Anyone who is surprised by the move by several Jewish members of the Labour party to terminate their membership must either have spent the past few weeks on another planet – or be wilfully blind to a scourge that must now be decisively addressed.
A simmering sore which, for a few, exploded this week after the wake of the Gerry Downing and Vicki Kirby fiascos with the tearing up of membership cards.
Even some of the most committed of life-long members have struggled under the deluge of negative headlines that have come thick and fast since the resignation of Alex Chalmers from the Oxford Labour Club last month.
The assumption of many was that the suspension of Kirby must have ended since Jeremy Corbyn came to office. It didn’t – and there are still questions for the previous leadership to answer.
But now is the time for the current leadership to put a clear marker in the sand to show it is ready to do more than simply condemn anti-Semitism.

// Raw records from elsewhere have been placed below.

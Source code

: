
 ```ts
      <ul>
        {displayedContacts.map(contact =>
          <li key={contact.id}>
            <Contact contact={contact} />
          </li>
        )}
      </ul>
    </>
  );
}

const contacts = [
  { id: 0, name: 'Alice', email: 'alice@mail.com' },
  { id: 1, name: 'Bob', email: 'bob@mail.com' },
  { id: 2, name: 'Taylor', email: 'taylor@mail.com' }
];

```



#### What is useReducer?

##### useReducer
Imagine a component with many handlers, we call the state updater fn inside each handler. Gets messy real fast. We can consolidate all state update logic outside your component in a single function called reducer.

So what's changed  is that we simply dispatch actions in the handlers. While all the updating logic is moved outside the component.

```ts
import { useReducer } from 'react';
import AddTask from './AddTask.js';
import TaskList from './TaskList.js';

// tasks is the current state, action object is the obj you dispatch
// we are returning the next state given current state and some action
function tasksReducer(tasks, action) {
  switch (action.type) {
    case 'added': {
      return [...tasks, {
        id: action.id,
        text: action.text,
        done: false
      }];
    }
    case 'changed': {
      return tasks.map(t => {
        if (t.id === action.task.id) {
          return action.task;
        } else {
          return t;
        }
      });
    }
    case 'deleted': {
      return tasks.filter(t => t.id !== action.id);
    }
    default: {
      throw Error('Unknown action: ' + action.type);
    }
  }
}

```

A start would be for Corbyn to echo the call of Sadiq Khan and Owen Jones and announce that anyone responsible for anti-Semitism will be swiftly kicked out.
The procedures around membership must also be tightened. To be clear, Corbyn is not responsible for the actions of the recently suspended pair. But he could do worse than use this opportunity to consider further whether simply “reflecting” on some of his previous associations does anything to drive home his message of zero tolerance on this issue.
Or could it, for those that way inclined, do the opposite?
And no, for those who’ve just asked ‘what about Israel?’, no one is suggesting curbs on the freedom to criticise Israeli policy.
Without long-term action to address the scourge in its midst, rather than on a case by case basis every time the media uncovers a scandal, he and his colleagues will not be able to mention the words ‘anti-Semitism’ without the cases of Kirby and Downing being invoked.
And the drip-drip of negative stories – you’d imagine we haven’t heard everything yet – will continue to eat away at the party’s chances of building anything resembling a cordial relationship with many in the community.
Looking for some positives, the level of national coverage and almost universal disgust at recent stories shows the community is far from alone. Indeed, while for some this week was the final straw, some non-Jews have rushed to affiliate to the Jewish Labour Movement.
JLM has hit the ground running since its re-launch, setting its sights this week on specific actions in relation to Woking Labour.
At the end of the day, it’s this rather than shouting from the sidelines that could just make a difference.